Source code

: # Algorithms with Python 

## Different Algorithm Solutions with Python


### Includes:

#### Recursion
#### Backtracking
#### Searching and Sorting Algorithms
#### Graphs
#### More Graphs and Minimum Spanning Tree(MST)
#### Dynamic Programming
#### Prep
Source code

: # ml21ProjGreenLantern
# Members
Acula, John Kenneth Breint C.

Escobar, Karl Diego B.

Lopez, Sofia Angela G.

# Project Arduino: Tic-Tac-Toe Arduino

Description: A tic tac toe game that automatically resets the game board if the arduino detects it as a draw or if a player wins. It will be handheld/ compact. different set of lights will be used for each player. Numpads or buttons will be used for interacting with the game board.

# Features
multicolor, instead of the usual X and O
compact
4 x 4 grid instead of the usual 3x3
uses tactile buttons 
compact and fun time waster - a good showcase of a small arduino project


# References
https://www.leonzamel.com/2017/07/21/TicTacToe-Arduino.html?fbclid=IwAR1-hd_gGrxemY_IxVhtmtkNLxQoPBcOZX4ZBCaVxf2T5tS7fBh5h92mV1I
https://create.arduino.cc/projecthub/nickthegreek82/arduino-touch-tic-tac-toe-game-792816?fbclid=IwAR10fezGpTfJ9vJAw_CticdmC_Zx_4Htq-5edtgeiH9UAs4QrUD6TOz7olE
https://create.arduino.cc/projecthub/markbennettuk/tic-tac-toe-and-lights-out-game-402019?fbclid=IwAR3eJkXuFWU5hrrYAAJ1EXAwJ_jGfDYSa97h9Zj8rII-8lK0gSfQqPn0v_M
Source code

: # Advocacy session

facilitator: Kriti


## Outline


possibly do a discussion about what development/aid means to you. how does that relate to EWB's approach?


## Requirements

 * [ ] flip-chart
-- -- --
### DIRECTIONS:
Using the records above, copy word for word the line with "# References", the line with "facilitator: Kriti", and every line between them.

### ANSWER TO THE PROBLEM:
# References
https://www.leonzamel.com/2017/07/21/TicTacToe-Arduino.html?fbclid=IwAR1-hd_gGrxemY_IxVhtmtkNLxQoPBcOZX4ZBCaVxf2T5tS7fBh5h92mV1I
https://create.arduino.cc/projecthub/nickthegreek82/arduino-touch-tic-tac-toe-game-792816?fbclid=IwAR10fezGpTfJ9vJAw_CticdmC_Zx_4Htq-5edtgeiH9UAs4QrUD6TOz7olE
https://create.arduino.cc/projecthub/markbennettuk/tic-tac-toe-and-lights-out-game-402019?fbclid=IwAR3eJkXuFWU5hrrYAAJ1EXAwJ_jGfDYSa97h9Zj8rII-8lK0gSfQqPn0v_M
Source code

: # Advocacy session

facilitator: Kriti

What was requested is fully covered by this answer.